## [Your assignment]
Below are entries; copy exactly the lines from the one with "### Einsendeaufgabe EA5 : Kamerabewegung" through the one with "erstellt werden. Die", both included, and leave out the rest.

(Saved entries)
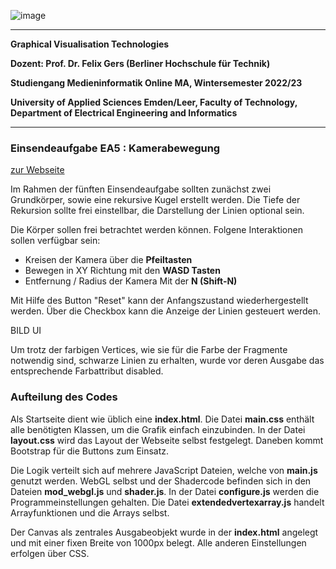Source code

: ![image](https://user-images.githubusercontent.com/32162305/150810942-99672aac-99af-47ea-849b-ba263fae0c3f.png)

---

**Graphical Visualisation Technologies**

**Dozent: Prof. Dr. Felix Gers (Berliner Hochschule für Technik)**

**Studiengang Medieninformatik Online MA, Wintersemester 2022/23**

**University of Applied Sciences Emden/Leer, Faculty of Technology, Department of Electrical Engineering and
Informatics**

---

### Einsendeaufgabe EA5 : Kamerabewegung

[zur Webseite](https://gvt.ckitte.de/ea5/)

Im Rahmen der fünften Einsendeaufgabe sollten zunächst zwei Grundkörper, sowie eine rekursive Kugel
erstellt werden. Die Tiefe der Rekursion sollte frei einstellbar, die Darstellung der Linien optional sein.

Die Körper sollen frei betrachtet werden können. Folgene Interaktionen sollen verfügbar sein: 

- Kreisen der Kamera über die **Pfeiltasten**
- Bewegen in XY Richtung mit den **WASD Tasten**
- Entfernung / Radius der Kamera Mit der **N (Shift-N)**

Mit Hilfe des Button "Reset" kann der Anfangszustand wiederhergestellt werden. Über die Checkbox kann
die Anzeige der Linien gesteuert werden.

BILD UI

Um trotz der farbigen Vertices, wie sie für die Farbe der Fragmente notwendig sind, schwarze Linien zu erhalten, wurde
vor deren Ausgabe das entsprechende Farbattribut disabled.

### Aufteilung des Codes

Als Startseite dient wie üblich eine **index.html**. Die Datei **main.css** enthält alle benötigten Klassen, um die
Grafik einfach einzubinden. In der Datei **layout.css** wird das Layout der Webseite selbst festgelegt. Daneben kommt
Bootstrap für die Buttons zum Einsatz.

Die Logik verteilt sich auf mehrere JavaScript Dateien, welche von **main.js** genutzt werden. WebGL selbst und der
Shadercode befinden sich in den Dateien **mod_webgl.js** und **shader.js**. In der Datei **configure.js** werden die
Programmeinstellungen gehalten. Die Datei **extendedvertexarray.js** handelt Arrayfunktionen und die Arrays selbst.

Der Canvas als zentrales Ausgabeobjekt wurde in der **index.html** angelegt und mit einer fixen Breite von 1000px
belegt. Alle anderen Einstellungen erfolgen über CSS.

## [Response]
### Einsendeaufgabe EA5 : Kamerabewegung

[zur Webseite](https://gvt.ckitte.de/ea5/)

Im Rahmen der fünften Einsendeaufgabe sollten zunächst zwei Grundkörper, sowie eine rekursive Kugel
erstellt werden. Die Tiefe der Rekursion sollte frei einstellbar, die Darstellung der Linien optional sein.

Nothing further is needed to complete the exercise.